> **Data for processing**
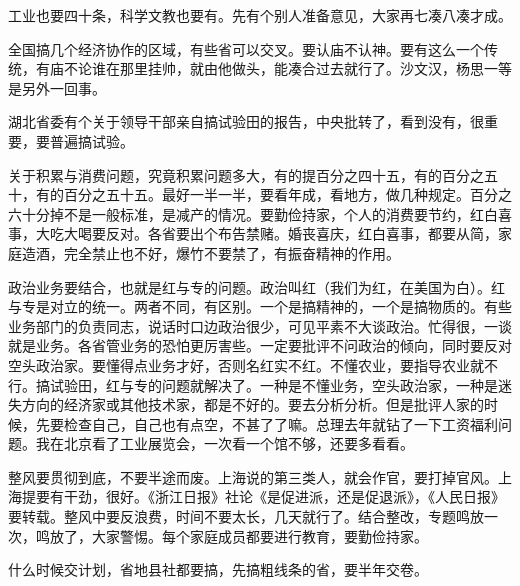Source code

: 工业也要四十条，科学文教也要有。先有个别人准备意见，大家再七凑八凑才成。

全国搞几个经济协作的区域，有些省可以交叉。要认庙不认神。要有这么一个传统，有庙不论谁在那里挂帅，就由他做头，能凑合过去就行了。沙文汉，杨思一等是另外一回事。

湖北省委有个关于领导干部亲自搞试验田的报告，中央批转了，看到没有，很重要，要普遍搞试验。

关于积累与消费问题，究竟积累问题多大，有的提百分之四十五，有的百分之五十，有的百分之五十五。最好一半一半，要看年成，看地方，做几种规定。百分之六十分掉不是一般标准，是减产的情况。要勤俭持家，个人的消费要节约，红白喜事，大吃大喝要反对。各省要出个布告禁赌。婚丧喜庆，红白喜事，都要从简，家庭造酒，完全禁止也不好，爆竹不要禁了，有振奋精神的作用。

政治业务要结合，也就是红与专的问题。政治叫红（我们为红，在美国为白）。红与专是对立的统一。两者不同，有区别。一个是搞精神的，一个是搞物质的。有些业务部门的负责同志，说话时口边政治很少，可见平素不大谈政治。忙得很，一谈就是业务。各省管业务的恐怕更厉害些。一定要批评不问政治的倾向，同时要反对空头政治家。要懂得点业务才好，否则名红实不红。不懂农业，要指导农业就不行。搞试验田，红与专的问题就解决了。一种是不懂业务，空头政治家，一种是迷失方向的经济家或其他技术家，都是不好的。要去分析分析。但是批评人家的时候，先要检查自己，自己也有点空，不甚了了嘛。总理去年就钻了一下工资福利问题。我在北京看了工业展览会，一次看一个馆不够，还要多看看。

整风要贯彻到底，不要半途而废。上海说的第三类人，就会作官，要打掉官风。上海提要有干劲，很好。《浙江日报》社论《是促进派，还是促退派》，《人民日报》要转载。整风中要反浪费，时间不要太长，几天就行了。结合整改，专题鸣放一次，鸣放了，大家警惕。每个家庭成员都要进行教育，要勤俭持家。

什么时候交计划，省地县社都要搞，先搞粗线条的省，要半年交卷。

> **Problem requirements**
Exactly as written, repeat the lines of the material above from the first through the line holding "关于积累与消费问题，究竟积累", with both ends in the copy and no pictures.

> **Result**
Source code

: 工业也要四十条，科学文教也要有。先有个别人准备意见，大家再七凑八凑才成。

全国搞几个经济协作的区域，有些省可以交叉。要认庙不认神。要有这么一个传统，有庙不论谁在那里挂帅，就由他做头，能凑合过去就行了。沙文汉，杨思一等是另外一回事。

湖北省委有个关于领导干部亲自搞试验田的报告，中央批转了，看到没有，很重要，要普遍搞试验。

关于积累与消费问题，究竟积累问题多大，有的提百分之四十五，有的百分之五十，有的百分之五十五。最好一半一半，要看年成，看地方，做几种规定。百分之六十分掉不是一般标准，是减产的情况。要勤俭持家，个人的消费要节约，红白喜事，大吃大喝要反对。各省要出个布告禁赌。婚丧喜庆，红白喜事，都要从简，家庭造酒，完全禁止也不好，爆竹不要禁了，有振奋精神的作用。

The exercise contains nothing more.